今回は飲んでいないわけですが(数年飲んでいない)、グランクリュカフェは全体としてとてもクリアで雑味が皆無なコーヒーだという記憶があります。

それは一つの方向性として完璧だとは思いますが、ある程度の雑味が全体としての複雑さを作ることもありますし、必ずしも綺麗であればいいとは思わないというのが個人的な感覚です(今はワインも綺麗でエレガント方向ですね)

栽培に関しては、川島さんが各生産者を指導していると思いますが、画一的な印象を受けます。産地ごとのあったやり方があり、それがその土地を表現します(いや分かっていると言われそうですが)ワインで言えば、コンサルタントが席巻して、美味しいが世界中のワインが似てきてしまった時代のことを思い起こさせます。

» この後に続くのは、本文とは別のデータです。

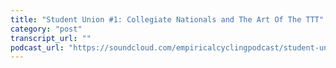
 ```yaml
---
title: "Student Union #1: Collegiate Nationals and The Art Of The TTT"
category: "post"
transcript_url: ""
podcast_url: "https://soundcloud.com/empiricalcyclingpodcast/student-union-1-collegiate-nationals-and-the-art-of-the-ttt"
---
```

それから一番気のなるのはヴィンテージごとの差異がわかりにくいことです。サイトにも少し説明がありますし、専用のアプリにはそれぞれのヴィンテージ、甘味、酸味、コク、後味、複雑さの十段階評価と、味のコメント、フレーバーが書かれているわけですが、これはヴィンテージの説明ではないですね。

何年はどういう年で、だからこういう味という説明がありません。そこが大事なのに。

誰も把握していないのかもしれません。味わいの項目も足りない気がします(スペシャルティコーヒーの評価項目はこんなもんですね)

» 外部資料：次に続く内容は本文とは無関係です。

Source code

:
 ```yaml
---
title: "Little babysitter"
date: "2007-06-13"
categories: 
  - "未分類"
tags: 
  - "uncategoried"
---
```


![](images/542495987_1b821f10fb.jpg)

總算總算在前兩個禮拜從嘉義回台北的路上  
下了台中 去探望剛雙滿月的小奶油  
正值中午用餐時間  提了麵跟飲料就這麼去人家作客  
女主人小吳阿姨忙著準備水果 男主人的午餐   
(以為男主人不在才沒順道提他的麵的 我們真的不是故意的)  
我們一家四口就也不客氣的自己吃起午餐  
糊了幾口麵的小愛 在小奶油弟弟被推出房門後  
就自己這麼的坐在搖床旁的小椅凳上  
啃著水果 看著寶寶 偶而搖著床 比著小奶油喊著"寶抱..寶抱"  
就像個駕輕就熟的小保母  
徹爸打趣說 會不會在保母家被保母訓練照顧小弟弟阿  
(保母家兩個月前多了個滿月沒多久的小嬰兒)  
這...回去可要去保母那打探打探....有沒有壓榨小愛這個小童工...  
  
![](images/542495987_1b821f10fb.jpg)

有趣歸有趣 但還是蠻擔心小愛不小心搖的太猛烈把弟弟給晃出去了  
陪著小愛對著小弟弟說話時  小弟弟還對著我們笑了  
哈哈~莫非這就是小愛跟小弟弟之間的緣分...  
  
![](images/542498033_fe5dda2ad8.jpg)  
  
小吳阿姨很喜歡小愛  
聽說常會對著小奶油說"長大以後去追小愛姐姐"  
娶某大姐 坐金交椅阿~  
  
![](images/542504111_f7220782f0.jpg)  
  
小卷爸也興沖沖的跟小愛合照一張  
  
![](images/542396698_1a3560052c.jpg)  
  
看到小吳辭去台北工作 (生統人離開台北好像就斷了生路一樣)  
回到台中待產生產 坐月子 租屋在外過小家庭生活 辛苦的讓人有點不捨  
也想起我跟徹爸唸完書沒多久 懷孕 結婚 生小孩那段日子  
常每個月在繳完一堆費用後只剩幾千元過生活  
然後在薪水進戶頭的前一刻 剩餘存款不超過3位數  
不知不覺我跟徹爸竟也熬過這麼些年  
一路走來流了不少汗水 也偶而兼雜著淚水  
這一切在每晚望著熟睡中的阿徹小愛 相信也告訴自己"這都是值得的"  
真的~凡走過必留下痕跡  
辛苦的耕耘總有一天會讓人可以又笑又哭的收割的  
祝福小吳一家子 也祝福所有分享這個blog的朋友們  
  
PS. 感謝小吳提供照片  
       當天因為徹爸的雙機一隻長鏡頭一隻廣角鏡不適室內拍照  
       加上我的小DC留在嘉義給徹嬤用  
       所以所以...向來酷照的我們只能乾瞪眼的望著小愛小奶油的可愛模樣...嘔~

これは非常にもったいない。その年の気温や天候などの情報なしにただ飲んでフレーバーがどうこう言うだけなのは本当にもったいないです。

加えて土壌の説明がないのも気になります。なぜそのセクションを使っているのかの説明もほしいところです(カップしたら素晴らしかったから、というのは理由の説明になってないですしね)

クリュを語るのであれば、ましてやグランクリュを名乗るのであれば、そういった部分に力を入れても良い気はしています(そもそもグランクリュという語を、すごく良い畑くらいの意味でしか捉えてない気はします。本当は少し違います。だからグランクリュカフェもそうだし、丸山珈琲のグランクリュのシリーズもグランクリュっていう感じの味じゃないんですよね。美味しいけど)

まぁそんなに深く考えずに、グランクリュという良いイメージを使用した、というのが実際のところだと思うので、ワインとは関係ない別の言葉と思えば良いんですけどね(質問したら全部わかっていて答えてくれるという可能性もありますね)

割と否定的なことをいくつか書いてしまった感はありますが、全然悪く思っているわけではないです。色々と気になるのは事実ですが、ミカフェートや川島さんのコーヒーの世界への貢献は素晴らしいと思っています。